And if I comment that line, another key error appears:

/usr/local/lib/python2.7/dist-packages/torch/nn/modules/module.py:514: UserWarning: src is not broadcastable to dst, but they have the same number of elements. Falling back to deprecated pointwise behavior. ownstate[name].copy(param) Traceback (most recent call last): File "test_models.py", line 56, in base_dict = {'.'.join(k.split('.')[1:]): v for k,v in list(checkpoint['state_dict'].items())} KeyError: 'state_dict'

Thanks!

poppingcode commented 6 years ago

I wonder how to fuse? who can help me? thanks

Fairasname commented 6 years ago

@gss-ucas Alrights, I did not noticed the test_models.py file in your repository. I just substituted it buy the one this repository has. Moreover, accuracy for UCF101 - Fold 1 works as it should, given your provided converted models and the reference at the official project page:

Thanks!

Fairasname commented 6 years ago

@poppingcode I followed the instructions at the original TSN repository. Just copied the eval_scores.py file provided there in conjunction with the folder pyActionRecog which is needed as a dependency.

Hope it works fine for you!

SinghGauravKumar commented 6 years ago

@gss-ucas Hi, did you manage to convert kinetics pretrained models (as shown at http://yjxiong.me/others/kinetics_action/ ) to pytorch too?

Fairasname commented 6 years ago

Maybe this Caffe --> PyTorch model convertor is worth looking at:

https://github.com/marvis/pytorch-caffe

SinghGauravKumar commented 6 years ago

@Ivorra Installing the right version of caffe has been a pain. Wondering if @yjxiong , @gss-ucas can provide the kinetics pretrained models for pytorch?

shuangshuangguo commented 6 years ago

@SinghGauravKumar You can follow the instructions to convert, as in [https://github.com/gss-ucas/caffe2pytorch-tsn]
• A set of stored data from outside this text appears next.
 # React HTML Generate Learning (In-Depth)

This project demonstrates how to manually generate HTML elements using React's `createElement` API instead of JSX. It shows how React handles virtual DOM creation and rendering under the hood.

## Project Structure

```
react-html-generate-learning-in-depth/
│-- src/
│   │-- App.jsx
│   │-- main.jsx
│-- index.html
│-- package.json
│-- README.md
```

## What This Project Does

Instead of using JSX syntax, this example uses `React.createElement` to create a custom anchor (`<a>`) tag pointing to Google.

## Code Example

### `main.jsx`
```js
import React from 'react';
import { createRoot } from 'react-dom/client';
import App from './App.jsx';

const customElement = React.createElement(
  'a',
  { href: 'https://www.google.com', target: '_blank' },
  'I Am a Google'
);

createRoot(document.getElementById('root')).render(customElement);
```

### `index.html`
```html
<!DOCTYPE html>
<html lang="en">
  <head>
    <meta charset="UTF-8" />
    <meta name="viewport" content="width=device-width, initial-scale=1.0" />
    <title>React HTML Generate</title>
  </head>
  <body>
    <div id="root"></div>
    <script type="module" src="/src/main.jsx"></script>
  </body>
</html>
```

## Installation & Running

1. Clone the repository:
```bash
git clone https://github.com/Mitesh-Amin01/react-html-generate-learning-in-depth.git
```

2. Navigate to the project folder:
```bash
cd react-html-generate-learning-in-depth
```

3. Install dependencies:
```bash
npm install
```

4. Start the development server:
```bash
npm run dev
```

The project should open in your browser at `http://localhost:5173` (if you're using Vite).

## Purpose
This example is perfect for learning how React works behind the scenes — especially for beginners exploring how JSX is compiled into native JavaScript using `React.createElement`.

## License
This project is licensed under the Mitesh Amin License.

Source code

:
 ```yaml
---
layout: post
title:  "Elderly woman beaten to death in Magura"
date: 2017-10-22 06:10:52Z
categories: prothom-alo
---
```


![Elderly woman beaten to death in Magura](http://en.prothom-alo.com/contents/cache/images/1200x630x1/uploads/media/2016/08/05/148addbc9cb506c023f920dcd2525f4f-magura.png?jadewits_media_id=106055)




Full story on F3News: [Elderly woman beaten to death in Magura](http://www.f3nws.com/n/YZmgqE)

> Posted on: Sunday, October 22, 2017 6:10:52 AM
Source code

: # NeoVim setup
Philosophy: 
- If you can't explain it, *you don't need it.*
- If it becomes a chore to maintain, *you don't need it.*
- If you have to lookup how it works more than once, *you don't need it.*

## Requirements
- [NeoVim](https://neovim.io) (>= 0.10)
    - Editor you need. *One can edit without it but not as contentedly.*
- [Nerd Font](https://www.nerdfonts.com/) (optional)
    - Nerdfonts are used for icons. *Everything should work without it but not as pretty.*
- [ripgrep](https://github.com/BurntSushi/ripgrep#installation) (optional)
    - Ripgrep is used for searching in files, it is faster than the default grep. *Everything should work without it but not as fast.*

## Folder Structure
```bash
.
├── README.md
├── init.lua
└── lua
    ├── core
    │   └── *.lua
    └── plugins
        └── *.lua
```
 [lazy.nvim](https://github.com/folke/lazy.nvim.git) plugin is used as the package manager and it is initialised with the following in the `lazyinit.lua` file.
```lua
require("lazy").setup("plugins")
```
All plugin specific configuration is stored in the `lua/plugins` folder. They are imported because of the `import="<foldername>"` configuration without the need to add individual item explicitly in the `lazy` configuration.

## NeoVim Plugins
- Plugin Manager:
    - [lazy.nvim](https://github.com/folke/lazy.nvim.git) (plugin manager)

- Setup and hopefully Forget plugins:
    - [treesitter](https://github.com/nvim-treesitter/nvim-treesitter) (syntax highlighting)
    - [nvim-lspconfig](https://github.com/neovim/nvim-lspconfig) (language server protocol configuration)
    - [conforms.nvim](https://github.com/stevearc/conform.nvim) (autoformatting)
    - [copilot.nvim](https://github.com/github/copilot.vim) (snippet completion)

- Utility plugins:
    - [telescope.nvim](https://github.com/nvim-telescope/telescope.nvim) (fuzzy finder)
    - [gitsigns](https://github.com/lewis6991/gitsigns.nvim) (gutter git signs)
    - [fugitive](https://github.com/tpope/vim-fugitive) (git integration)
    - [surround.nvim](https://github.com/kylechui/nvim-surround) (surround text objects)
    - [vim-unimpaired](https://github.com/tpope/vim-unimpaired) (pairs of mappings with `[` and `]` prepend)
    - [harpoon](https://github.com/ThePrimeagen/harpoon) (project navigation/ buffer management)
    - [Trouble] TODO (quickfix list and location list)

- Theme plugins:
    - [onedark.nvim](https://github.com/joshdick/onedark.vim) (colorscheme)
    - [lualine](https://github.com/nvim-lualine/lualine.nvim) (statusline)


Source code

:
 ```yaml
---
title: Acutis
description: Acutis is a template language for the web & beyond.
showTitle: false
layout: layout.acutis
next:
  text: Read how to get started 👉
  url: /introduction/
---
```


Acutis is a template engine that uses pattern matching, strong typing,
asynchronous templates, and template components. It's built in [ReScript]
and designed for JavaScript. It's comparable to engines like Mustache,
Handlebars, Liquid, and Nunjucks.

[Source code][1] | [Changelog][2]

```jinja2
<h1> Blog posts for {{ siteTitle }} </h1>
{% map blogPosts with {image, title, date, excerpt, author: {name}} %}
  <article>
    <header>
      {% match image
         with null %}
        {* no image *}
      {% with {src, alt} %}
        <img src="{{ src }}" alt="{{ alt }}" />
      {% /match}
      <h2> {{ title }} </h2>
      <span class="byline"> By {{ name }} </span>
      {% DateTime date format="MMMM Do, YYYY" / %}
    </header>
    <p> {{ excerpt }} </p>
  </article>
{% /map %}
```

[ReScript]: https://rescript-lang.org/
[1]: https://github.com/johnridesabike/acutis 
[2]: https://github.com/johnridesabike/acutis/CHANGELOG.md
Modify some code should work.

sipan17 commented 6 years ago

@yjxiong is there any pre-trained model on HMDB51 dataset?

shuangshuangguo commented 6 years ago

@sipan17 Please see https://github.com/shuangshuangguo/caffe2pytorch-tsn

sipan17 commented 6 years ago

@shuangshuangguo thank you, will try that.

TiJoy commented 5 years ago

I run the default command and obtain a lower performance than the paper(85.12 vs 85.7) on the rgb stream. The model is available at http://pan.baidu.com/s/1eSvo8BS . Hope it helps.

I have a question that there is a error when I decompression my ucf101_bninception__rgb_checkpoint.pth.tar. tar: This does not look like a tar archive tar: Skipping to next header tar: Exiting with failure status due to previous errors what should I do?

yjxiong commented 5 years ago

@TiJoy

You don't need to uncompress it. pth.tar is just the extension of model files used by PyTorch.

TiJoy commented 5 years ago

@TiJoy

You don't need to uncompress it. pth.tar is just the extension of model files used by PyTorch.

Thank you, I know that I just need to delet .tar in its file name.

linshuheng6 commented 5 years ago

@Ivorra Hello, I have tried the converted models from caffe. But I only got 75% accuracy on ucf101-split1 with only RGB model. Could you share the parameters of args with me? And how did you extract frame from video? I just used ffmepg command.

Thank you!

linshuheng6 commented 5 years ago

@liu666666 Hello, I have tried your model but I only get the result of 76.13 for RGB. I think there is something wrong with my code. Could you please give me your parameter of args?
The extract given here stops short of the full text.